Action item: Pick out the lines below that include the string "This".

Raw data:
....
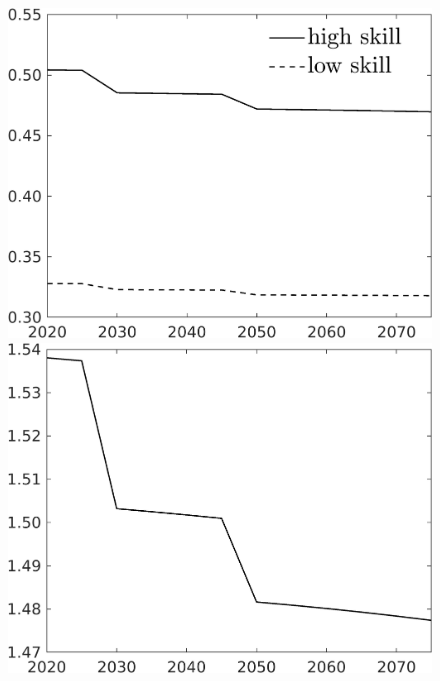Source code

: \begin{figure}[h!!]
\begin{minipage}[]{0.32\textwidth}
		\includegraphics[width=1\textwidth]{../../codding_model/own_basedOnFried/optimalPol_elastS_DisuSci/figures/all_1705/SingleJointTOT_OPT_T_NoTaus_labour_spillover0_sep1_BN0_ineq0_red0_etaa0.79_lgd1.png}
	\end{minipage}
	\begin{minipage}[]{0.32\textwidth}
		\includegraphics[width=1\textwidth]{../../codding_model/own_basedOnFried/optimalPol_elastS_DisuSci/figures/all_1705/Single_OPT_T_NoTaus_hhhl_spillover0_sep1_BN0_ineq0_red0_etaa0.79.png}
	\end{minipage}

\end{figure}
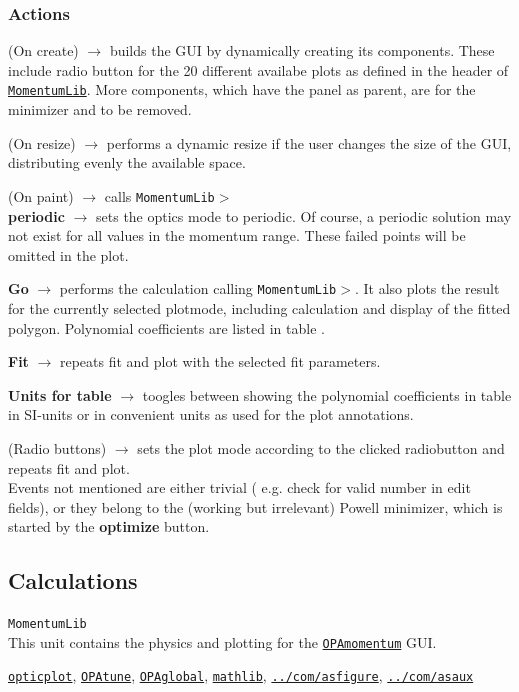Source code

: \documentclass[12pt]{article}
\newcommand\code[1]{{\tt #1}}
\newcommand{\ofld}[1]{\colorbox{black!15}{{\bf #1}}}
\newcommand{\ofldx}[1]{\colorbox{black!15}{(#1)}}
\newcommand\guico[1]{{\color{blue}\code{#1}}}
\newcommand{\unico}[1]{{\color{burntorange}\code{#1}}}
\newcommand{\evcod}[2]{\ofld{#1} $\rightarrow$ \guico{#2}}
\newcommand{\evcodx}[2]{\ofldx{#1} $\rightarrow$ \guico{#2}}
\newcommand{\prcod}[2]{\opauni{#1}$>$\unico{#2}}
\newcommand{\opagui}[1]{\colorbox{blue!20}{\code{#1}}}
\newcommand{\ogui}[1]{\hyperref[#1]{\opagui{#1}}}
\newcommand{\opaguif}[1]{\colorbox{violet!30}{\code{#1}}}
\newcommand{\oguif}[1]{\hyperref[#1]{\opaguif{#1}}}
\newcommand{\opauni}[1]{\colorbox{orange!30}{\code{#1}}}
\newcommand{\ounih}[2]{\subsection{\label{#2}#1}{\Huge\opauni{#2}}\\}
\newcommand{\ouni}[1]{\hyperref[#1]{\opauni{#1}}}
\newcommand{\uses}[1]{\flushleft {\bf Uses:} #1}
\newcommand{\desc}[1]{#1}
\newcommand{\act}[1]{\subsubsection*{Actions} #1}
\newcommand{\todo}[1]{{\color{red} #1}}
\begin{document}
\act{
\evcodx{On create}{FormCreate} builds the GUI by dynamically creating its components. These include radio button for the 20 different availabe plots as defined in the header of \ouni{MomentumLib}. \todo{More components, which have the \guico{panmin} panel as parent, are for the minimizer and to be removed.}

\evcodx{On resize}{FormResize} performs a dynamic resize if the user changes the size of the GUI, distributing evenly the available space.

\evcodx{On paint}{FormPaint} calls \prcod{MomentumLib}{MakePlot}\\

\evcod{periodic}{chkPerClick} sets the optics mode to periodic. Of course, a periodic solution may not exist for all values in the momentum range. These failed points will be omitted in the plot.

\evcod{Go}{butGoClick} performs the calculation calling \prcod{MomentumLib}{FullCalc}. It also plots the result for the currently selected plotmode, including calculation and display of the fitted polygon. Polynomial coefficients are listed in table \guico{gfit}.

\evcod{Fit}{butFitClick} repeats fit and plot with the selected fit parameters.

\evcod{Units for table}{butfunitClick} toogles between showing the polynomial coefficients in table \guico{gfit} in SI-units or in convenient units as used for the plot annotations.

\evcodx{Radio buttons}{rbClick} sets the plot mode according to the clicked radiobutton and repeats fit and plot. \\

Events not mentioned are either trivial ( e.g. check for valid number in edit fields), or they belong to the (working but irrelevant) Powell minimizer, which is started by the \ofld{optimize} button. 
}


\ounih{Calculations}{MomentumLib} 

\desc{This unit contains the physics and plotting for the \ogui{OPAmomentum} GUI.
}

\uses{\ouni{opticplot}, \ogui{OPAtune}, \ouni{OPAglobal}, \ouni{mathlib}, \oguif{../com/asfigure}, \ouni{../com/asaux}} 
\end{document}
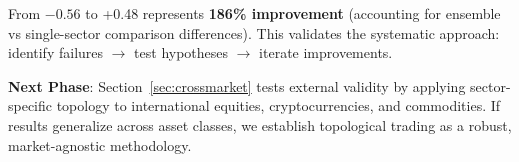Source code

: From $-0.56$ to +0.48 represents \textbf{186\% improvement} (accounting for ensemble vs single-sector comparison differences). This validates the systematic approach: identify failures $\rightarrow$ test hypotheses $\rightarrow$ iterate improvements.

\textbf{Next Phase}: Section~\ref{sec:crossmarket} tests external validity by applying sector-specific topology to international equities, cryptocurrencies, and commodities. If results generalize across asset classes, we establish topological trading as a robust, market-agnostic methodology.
....
Exercise response:
\desc{This unit contains the physics and plotting for the \ogui{OPAmomentum} GUI.
: From $-0.56$ to +0.48 represents \textbf{186\% improvement} (accounting for ensemble vs single-sector comparison differences). This validates the systematic approach: identify failures $\rightarrow$ test hypotheses $\rightarrow$ iterate improvements.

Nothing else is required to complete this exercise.